Just to let you know, last few days I was testing the db after removing the remote read and write option from prometheus. Basically no new data was being written to the db and no read queries happening. Still influxdb was going down every 1-2 mins with the error “running out memory”. After I added 6GB of swap space, it became stable and running for last 15hrs without going down.
Today again I enabled the remote read/write option in prometheus and withing few minutes the db crashed due to " fatal error: runtime: out of memory".
Sonia, is there any query/doc through which I can find out the following details:
Number of fields written per second
Number of queries per second
3 Number of unique [series].
Hi, my prototyping and testing with InfluxDB was stopped for a few months, (but I will start again in days for a real system), but I experienced some problem with memory management too, and I didn’t succeed in obtaining deterministic informations about these.
(Check my post: Memory usage forever growing with INF RP? )
I can tell you to check both: your DB structure and Retention Policies.
In my understanding, memory management is always slowly increasing due to indexes partially in RAM (to make querying faster), but the “big steps” in memory needs are due to:
new Series (keep in mind that not only a new Measurement is a new Serie, but also a new value used for the first time for a Tag, so if you have Tags with several values…they should be turned into Fields.

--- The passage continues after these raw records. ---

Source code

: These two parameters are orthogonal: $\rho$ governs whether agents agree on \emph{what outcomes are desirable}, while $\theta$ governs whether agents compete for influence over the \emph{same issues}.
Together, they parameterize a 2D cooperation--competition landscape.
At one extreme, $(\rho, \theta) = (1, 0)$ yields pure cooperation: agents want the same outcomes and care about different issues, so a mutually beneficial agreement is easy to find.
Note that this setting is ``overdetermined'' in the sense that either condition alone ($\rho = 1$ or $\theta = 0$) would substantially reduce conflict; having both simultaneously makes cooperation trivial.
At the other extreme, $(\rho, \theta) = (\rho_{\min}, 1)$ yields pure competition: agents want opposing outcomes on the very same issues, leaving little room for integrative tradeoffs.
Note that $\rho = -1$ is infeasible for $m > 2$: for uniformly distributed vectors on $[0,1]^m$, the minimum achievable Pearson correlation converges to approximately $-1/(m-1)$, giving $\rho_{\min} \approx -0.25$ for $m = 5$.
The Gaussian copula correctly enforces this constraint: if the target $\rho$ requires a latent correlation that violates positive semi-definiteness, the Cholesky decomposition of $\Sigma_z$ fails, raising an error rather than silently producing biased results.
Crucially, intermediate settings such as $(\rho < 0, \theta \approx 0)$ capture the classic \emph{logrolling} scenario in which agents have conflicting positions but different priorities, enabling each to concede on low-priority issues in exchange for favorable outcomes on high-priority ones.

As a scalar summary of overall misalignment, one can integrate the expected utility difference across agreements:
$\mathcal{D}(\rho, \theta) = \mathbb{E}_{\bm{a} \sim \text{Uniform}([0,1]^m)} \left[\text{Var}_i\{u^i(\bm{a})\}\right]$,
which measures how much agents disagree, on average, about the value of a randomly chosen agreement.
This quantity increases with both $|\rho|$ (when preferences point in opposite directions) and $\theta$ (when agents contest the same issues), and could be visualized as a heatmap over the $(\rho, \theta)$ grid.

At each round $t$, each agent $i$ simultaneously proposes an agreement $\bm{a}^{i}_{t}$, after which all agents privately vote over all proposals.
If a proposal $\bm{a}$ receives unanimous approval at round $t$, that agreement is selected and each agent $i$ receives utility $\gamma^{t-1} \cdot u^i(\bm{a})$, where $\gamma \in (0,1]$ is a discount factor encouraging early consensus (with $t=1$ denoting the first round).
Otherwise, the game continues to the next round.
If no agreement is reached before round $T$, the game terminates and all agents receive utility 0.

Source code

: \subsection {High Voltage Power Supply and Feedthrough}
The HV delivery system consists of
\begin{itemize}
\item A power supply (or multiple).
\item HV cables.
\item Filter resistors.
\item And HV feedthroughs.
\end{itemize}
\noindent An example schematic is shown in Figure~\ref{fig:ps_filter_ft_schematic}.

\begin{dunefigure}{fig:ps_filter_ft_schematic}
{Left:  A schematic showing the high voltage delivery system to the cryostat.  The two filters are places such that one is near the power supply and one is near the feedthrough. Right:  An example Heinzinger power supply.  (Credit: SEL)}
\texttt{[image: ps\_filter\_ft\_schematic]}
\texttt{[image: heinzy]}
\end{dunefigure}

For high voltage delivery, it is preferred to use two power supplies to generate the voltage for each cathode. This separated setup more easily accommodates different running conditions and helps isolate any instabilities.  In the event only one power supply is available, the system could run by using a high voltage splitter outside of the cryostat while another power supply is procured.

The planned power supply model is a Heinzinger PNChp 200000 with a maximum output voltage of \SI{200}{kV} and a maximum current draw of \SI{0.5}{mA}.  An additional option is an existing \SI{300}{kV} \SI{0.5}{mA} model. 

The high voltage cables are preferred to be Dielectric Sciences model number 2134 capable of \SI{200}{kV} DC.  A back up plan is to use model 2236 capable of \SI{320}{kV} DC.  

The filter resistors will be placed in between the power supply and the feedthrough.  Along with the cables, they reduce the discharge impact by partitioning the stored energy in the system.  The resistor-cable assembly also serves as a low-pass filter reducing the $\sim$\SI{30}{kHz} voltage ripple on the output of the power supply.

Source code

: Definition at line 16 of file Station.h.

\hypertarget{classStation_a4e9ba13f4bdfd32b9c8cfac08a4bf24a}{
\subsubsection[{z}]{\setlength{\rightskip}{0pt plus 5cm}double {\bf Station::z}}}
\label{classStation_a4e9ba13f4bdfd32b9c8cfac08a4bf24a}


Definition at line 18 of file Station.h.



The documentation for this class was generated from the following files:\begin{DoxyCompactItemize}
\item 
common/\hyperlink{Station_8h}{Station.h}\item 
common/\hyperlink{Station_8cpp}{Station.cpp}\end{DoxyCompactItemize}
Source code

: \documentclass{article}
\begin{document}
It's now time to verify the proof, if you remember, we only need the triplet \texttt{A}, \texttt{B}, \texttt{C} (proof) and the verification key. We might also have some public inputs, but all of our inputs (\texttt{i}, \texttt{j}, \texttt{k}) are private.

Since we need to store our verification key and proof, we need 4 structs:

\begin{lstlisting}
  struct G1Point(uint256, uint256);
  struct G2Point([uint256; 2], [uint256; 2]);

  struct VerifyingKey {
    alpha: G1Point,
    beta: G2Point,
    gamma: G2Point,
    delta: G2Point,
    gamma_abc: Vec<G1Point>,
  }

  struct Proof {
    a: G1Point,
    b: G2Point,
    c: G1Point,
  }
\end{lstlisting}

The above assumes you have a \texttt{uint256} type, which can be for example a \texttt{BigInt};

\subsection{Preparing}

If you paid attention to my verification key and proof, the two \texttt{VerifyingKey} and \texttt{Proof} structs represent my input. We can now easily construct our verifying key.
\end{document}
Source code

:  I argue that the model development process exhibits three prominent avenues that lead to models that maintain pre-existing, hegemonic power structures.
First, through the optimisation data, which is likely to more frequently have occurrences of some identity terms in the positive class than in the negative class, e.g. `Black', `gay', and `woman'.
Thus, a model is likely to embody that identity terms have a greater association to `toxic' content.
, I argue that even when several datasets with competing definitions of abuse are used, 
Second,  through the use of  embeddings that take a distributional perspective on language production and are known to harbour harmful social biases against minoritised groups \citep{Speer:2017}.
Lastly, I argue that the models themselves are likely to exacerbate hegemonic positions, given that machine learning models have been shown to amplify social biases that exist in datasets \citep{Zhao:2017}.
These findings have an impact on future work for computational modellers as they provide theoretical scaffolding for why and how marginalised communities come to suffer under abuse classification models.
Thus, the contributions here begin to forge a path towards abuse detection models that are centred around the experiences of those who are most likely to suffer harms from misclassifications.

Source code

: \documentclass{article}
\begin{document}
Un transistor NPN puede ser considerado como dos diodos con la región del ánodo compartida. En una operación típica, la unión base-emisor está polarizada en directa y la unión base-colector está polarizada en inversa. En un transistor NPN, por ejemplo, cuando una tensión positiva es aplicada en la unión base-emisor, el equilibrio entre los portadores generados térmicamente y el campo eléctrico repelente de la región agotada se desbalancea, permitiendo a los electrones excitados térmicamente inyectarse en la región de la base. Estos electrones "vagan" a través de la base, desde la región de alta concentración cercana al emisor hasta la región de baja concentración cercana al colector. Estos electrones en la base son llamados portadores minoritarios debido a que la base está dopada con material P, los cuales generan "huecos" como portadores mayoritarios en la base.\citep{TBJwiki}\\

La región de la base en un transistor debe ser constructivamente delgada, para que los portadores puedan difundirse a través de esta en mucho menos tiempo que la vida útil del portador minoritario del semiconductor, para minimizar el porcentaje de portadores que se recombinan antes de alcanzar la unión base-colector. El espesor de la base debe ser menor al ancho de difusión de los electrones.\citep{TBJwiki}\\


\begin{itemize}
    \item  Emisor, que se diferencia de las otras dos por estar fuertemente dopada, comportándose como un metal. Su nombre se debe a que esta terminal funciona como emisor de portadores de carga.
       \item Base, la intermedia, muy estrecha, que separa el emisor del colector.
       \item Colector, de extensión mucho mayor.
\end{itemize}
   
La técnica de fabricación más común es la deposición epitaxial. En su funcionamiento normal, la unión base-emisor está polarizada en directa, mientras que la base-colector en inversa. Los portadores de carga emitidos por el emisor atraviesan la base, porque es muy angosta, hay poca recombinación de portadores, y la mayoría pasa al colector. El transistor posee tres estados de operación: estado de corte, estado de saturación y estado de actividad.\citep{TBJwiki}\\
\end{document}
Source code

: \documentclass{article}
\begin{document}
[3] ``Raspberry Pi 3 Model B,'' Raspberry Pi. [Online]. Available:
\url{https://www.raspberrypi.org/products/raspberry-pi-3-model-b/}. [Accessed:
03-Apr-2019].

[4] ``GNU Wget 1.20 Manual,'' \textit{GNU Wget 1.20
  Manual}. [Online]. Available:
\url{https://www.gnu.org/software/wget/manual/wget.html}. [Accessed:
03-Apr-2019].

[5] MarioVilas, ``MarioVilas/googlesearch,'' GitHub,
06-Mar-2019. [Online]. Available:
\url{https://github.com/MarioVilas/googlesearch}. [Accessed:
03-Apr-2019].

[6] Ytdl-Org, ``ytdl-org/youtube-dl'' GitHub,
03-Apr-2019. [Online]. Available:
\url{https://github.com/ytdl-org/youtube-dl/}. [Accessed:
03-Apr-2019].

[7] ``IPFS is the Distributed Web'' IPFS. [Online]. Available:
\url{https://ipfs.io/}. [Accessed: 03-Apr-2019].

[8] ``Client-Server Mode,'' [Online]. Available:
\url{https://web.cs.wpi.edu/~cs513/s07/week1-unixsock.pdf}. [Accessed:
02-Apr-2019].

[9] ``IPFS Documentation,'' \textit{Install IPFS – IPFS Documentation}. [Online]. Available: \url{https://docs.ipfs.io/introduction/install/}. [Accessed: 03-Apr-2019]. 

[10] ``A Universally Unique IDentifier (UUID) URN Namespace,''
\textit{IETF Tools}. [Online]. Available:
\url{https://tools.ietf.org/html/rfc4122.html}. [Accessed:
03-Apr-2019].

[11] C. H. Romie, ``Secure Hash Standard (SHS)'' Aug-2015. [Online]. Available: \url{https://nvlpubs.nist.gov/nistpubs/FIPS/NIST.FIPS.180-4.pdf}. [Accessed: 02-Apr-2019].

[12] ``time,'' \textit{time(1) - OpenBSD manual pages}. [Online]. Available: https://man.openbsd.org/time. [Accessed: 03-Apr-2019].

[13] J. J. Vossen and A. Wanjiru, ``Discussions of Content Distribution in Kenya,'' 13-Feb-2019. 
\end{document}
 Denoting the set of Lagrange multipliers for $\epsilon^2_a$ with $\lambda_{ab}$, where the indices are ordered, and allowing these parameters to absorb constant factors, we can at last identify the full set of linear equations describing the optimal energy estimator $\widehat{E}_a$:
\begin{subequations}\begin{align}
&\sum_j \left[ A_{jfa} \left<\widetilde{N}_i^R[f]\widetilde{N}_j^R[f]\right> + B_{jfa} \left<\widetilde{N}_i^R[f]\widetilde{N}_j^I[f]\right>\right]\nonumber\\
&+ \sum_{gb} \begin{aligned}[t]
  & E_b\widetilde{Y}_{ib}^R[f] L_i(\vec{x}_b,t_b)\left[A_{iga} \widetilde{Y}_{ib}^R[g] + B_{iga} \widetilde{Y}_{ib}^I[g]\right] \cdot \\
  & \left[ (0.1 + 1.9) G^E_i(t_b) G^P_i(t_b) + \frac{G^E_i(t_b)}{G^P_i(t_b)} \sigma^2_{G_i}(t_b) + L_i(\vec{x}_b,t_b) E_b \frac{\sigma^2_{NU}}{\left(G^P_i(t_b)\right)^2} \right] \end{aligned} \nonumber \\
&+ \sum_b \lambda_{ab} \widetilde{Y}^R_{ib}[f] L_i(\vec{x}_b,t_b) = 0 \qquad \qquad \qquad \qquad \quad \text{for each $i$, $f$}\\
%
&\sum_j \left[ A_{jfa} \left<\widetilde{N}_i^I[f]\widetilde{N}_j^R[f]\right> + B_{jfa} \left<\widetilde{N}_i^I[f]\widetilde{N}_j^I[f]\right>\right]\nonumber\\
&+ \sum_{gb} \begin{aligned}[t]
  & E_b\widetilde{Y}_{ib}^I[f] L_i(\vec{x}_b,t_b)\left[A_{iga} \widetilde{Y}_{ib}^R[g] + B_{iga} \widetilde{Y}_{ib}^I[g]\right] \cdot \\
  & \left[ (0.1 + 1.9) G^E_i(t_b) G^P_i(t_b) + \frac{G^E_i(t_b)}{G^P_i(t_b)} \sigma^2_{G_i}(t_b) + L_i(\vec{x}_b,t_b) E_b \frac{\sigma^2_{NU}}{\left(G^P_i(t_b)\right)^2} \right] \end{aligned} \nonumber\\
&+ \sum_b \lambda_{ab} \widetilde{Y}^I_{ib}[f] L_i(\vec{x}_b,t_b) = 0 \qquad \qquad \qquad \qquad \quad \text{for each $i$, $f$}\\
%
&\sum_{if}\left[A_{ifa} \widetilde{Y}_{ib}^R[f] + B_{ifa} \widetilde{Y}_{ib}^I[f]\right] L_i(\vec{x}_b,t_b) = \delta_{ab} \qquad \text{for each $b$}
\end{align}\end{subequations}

creation of new shards of data due to Retention Policies (something will be replicated, so the same “samples” stored with a retention policy of 2 days will consume more memory than if stored with a retention policy of 2 weeks. So…use a long retention period, or a short one, but move old data elsewhere as soon as possible …and delete them from the machine that is collecting new data .
Hi Sumit, are you using Chronograf? If so, you should be able to see an InfluxDB dashboard that monitors queries and writes. You can see it if you navigate to Host List then click influxdb in the telegraf host listed
Hey Sumit, no problem. Try running this curl command and look for pointsWrittenOK to see the number of points written if you’re running locally (the endpoint corresponds to http://influxdb:8086/debug/vars): curl http://localhost:8086/debug/vars
There is a lot of other information in that JSON blob that may prove useful to you.
Another ask would be if you are using TSI or TSM. The default is TSM and can increase the memory requirements for InfluxDB to run. If you are running out of memory, consider migrating to TSI.